[Collected data]
%%

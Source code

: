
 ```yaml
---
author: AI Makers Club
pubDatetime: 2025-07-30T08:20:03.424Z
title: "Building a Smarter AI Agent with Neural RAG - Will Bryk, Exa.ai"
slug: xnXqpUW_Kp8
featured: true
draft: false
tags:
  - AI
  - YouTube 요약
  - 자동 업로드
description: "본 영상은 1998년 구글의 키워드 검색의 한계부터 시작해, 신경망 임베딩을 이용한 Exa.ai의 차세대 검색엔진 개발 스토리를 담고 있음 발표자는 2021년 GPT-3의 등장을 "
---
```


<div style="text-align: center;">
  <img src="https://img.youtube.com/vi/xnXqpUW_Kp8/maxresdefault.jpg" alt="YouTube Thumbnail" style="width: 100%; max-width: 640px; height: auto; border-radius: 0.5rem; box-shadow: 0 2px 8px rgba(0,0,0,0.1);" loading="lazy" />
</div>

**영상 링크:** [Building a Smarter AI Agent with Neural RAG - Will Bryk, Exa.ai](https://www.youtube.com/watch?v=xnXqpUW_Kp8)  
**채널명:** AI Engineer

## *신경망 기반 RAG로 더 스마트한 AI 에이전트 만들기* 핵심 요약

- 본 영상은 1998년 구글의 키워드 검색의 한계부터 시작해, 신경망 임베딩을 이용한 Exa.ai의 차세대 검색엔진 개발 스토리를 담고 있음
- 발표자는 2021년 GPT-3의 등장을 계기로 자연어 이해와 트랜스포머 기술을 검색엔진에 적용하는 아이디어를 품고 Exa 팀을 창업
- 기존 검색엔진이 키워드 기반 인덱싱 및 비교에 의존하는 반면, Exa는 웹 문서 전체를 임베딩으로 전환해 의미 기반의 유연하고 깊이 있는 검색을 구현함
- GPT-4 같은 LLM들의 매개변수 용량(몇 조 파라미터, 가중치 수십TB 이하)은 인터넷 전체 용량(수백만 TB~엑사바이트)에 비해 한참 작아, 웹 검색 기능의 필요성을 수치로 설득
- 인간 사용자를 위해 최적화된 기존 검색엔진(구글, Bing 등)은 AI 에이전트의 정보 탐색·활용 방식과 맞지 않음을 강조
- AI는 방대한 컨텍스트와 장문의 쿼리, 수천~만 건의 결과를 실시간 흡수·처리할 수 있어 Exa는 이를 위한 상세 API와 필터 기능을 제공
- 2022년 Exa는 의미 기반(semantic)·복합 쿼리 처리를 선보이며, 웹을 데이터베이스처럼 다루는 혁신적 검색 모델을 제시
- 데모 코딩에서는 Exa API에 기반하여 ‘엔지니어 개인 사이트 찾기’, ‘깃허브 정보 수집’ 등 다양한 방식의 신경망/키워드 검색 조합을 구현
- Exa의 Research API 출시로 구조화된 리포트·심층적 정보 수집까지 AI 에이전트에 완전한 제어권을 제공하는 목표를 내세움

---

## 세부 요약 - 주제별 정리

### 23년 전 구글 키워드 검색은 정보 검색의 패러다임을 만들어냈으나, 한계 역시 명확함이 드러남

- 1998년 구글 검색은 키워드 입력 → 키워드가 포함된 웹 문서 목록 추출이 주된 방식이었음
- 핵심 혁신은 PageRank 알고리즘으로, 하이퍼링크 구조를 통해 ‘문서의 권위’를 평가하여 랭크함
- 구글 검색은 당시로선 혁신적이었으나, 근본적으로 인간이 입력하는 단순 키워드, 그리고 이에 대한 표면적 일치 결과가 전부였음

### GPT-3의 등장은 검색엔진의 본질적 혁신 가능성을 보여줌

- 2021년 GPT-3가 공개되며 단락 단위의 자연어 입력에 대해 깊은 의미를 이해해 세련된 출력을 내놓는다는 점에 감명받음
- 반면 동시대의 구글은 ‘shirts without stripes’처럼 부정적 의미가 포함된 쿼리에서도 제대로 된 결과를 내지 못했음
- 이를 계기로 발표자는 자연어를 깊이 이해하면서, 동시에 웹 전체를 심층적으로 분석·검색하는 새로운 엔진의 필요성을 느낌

%%

§ **Problem**:
Copy the lines of the data above exactly as written, beginning with the line containing "- 발표자는 2021년" and ending with the line containing "- AI는 방대한 컨텍스트와", and leave out all other lines.

§ **Exercise result**:
- 발표자는 2021년 GPT-3의 등장을 계기로 자연어 이해와 트랜스포머 기술을 검색엔진에 적용하는 아이디어를 품고 Exa 팀을 창업
- 기존 검색엔진이 키워드 기반 인덱싱 및 비교에 의존하는 반면, Exa는 웹 문서 전체를 임베딩으로 전환해 의미 기반의 유연하고 깊이 있는 검색을 구현함
- GPT-4 같은 LLM들의 매개변수 용량(몇 조 파라미터, 가중치 수십TB 이하)은 인터넷 전체 용량(수백만 TB~엑사바이트)에 비해 한참 작아, 웹 검색 기능의 필요성을 수치로 설득
- 인간 사용자를 위해 최적화된 기존 검색엔진(구글, Bing 등)은 AI 에이전트의 정보 탐색·활용 방식과 맞지 않음을 강조
- AI는 방대한 컨텍스트와 장문의 쿼리, 수천~만 건의 결과를 실시간 흡수·처리할 수 있어 Exa는 이를 위한 상세 API와 필터 기능을 제공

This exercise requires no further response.